A Study of Rebif® Compared With Avonex® in the Treatment of Relapsing-remitting Multiple Sclerosis (MS)

This study has been completed.
Sponsor:
Collaborator:
Serono International S.A.
Information provided by (Responsible Party):
EMD Serono
ClinicalTrials.gov Identifier:
NCT00292266
First received: February 13, 2006
Last updated: August 2, 2013
Last verified: August 2013
  Purpose

This is an open-label, randomized, multicenter, comparative, and parallel-group study comparing the therapeutic effects of two interferon-beta-1a regimens in relapsing-remitting multiple sclerosis (MS). The primary objective is to demonstrate the superiority of Rebif® 44 microgram (mcg) subcutaneous injection given three times a week (132 mcg per week) to that of Avonex® 30 mcg intramuscular injection given once a week.

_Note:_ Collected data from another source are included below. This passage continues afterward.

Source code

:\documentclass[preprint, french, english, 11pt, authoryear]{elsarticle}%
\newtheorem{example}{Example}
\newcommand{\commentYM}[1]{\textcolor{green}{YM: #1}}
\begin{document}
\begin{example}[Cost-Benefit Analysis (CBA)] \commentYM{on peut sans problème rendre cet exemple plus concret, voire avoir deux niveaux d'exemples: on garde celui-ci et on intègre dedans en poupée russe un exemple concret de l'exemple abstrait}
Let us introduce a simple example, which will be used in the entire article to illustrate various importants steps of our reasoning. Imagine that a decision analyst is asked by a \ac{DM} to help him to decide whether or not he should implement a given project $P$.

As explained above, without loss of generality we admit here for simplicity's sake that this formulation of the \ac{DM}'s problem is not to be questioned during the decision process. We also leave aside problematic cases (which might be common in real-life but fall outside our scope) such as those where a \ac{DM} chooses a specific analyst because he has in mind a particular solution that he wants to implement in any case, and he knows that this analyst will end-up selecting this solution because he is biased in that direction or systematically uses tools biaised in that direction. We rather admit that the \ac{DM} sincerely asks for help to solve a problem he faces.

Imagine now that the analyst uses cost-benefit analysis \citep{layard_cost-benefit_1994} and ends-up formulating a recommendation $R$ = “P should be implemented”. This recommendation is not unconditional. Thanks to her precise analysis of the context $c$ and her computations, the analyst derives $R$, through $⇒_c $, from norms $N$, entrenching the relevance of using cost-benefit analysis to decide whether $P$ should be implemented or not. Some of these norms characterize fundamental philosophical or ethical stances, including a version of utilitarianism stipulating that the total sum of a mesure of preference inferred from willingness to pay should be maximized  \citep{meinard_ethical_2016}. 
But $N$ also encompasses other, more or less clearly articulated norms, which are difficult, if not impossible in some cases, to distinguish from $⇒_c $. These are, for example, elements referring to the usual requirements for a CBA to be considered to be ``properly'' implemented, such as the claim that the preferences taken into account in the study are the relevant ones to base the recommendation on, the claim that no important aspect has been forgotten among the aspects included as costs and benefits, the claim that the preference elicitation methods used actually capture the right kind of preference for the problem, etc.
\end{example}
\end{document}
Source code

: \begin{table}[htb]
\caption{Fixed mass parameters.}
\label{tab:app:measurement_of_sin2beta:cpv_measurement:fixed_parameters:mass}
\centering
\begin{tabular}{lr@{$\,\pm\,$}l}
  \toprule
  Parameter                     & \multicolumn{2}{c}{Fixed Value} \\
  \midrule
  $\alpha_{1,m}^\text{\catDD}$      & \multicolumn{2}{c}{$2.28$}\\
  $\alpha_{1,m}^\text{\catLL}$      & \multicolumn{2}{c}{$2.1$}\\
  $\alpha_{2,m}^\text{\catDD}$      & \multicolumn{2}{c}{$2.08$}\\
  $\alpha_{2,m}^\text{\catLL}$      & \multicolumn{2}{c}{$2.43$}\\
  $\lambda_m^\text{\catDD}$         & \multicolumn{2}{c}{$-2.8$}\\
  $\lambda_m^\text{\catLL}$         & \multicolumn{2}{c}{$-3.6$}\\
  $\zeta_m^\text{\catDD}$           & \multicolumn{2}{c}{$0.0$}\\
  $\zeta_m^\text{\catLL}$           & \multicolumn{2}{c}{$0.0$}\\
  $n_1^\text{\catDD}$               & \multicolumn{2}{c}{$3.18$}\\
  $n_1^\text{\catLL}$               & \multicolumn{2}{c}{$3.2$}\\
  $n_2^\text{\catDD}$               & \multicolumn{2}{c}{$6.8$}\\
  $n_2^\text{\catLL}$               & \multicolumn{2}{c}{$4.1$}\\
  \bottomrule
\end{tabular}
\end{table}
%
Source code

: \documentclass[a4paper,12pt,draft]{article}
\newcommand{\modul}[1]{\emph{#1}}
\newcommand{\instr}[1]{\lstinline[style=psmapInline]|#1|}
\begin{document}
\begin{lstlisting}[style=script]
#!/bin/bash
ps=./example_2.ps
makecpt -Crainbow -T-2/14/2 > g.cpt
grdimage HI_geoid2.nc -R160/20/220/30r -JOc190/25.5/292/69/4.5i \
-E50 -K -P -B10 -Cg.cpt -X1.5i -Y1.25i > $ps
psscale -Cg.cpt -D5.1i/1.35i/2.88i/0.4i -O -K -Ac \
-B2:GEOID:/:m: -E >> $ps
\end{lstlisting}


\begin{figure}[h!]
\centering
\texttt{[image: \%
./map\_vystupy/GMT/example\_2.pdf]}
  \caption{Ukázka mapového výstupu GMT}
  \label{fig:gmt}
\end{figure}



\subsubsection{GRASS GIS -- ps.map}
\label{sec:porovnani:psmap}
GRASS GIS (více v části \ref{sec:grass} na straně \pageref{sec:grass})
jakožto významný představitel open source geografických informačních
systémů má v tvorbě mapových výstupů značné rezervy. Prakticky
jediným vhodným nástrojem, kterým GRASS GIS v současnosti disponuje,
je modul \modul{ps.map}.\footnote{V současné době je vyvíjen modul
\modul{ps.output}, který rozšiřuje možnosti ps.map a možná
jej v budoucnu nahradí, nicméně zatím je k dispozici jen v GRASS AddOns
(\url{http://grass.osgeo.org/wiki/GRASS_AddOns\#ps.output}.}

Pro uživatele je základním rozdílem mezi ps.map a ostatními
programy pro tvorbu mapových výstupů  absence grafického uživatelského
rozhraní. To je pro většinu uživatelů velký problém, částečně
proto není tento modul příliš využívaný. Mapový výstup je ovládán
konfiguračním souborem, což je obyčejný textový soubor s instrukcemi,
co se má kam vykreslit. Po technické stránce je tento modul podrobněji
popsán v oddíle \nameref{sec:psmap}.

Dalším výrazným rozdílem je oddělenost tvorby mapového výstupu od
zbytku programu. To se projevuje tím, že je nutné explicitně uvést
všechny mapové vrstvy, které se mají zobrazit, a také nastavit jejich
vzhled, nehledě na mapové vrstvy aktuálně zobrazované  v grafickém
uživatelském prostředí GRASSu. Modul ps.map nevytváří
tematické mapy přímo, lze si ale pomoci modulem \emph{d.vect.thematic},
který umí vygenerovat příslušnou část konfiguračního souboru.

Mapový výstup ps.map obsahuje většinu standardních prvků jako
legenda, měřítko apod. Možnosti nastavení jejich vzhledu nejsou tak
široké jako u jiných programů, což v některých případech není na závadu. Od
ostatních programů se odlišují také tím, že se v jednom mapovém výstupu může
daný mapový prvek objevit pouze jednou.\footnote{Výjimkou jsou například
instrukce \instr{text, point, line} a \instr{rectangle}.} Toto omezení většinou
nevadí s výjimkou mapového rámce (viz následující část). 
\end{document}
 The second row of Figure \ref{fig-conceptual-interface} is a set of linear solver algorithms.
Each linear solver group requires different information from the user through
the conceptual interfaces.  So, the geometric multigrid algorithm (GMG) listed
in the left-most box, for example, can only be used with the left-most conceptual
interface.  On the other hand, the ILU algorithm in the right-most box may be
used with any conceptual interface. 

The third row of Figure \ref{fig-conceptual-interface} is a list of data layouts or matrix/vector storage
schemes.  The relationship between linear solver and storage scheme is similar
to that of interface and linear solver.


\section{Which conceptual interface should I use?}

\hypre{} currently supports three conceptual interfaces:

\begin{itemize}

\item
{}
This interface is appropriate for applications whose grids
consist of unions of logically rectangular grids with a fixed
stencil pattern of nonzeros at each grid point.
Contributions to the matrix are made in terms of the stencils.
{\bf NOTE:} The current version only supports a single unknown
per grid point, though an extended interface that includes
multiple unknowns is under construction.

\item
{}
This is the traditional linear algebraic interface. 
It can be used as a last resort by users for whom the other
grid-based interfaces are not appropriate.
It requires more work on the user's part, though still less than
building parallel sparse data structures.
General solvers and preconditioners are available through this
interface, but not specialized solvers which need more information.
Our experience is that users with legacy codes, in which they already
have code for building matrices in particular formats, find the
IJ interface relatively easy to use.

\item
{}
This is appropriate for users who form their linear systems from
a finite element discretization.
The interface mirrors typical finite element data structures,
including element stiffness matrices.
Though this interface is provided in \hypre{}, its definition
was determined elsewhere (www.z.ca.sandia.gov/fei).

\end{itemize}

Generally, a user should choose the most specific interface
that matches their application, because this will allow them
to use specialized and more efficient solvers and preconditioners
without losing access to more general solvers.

Condition Intervention Phase
Multiple Sclerosis, Relapsing-Remitting
Drug: Rebif®
Drug: Avonex®
Phase 3

Study Type: Interventional
Study Design: Allocation: Randomized
Endpoint Classification: Safety/Efficacy Study
Intervention Model: Parallel Assignment
Masking: Open Label
Primary Purpose: Treatment
Official Title: An Open Label, Randomized, Multicenter, Comparative, Parallel Group Study of Rebif® 44 Mcg Administered Three Times Per Week by Subcutaneous Injection, Compared With Avonex® 30 Mcg Administered Once Per Week by Intramuscular Injection in the Treatment of Relapsing-remitting Multiple Sclerosis

Resource links provided by NLM:


Further study details as provided by EMD Serono:

Primary Outcome Measures:
  • Percentage of exacerbation-free subjects [ Time Frame: Week 24 ] [ Designated as safety issue: No ]
  • Percentage of exacerbation-free subjects [ Time Frame: Week 48 ] [ Designated as safety issue: No ]
  • Percentage of exacerbation-free subjects [ Time Frame: Week 72 ] [ Designated as safety issue: No ]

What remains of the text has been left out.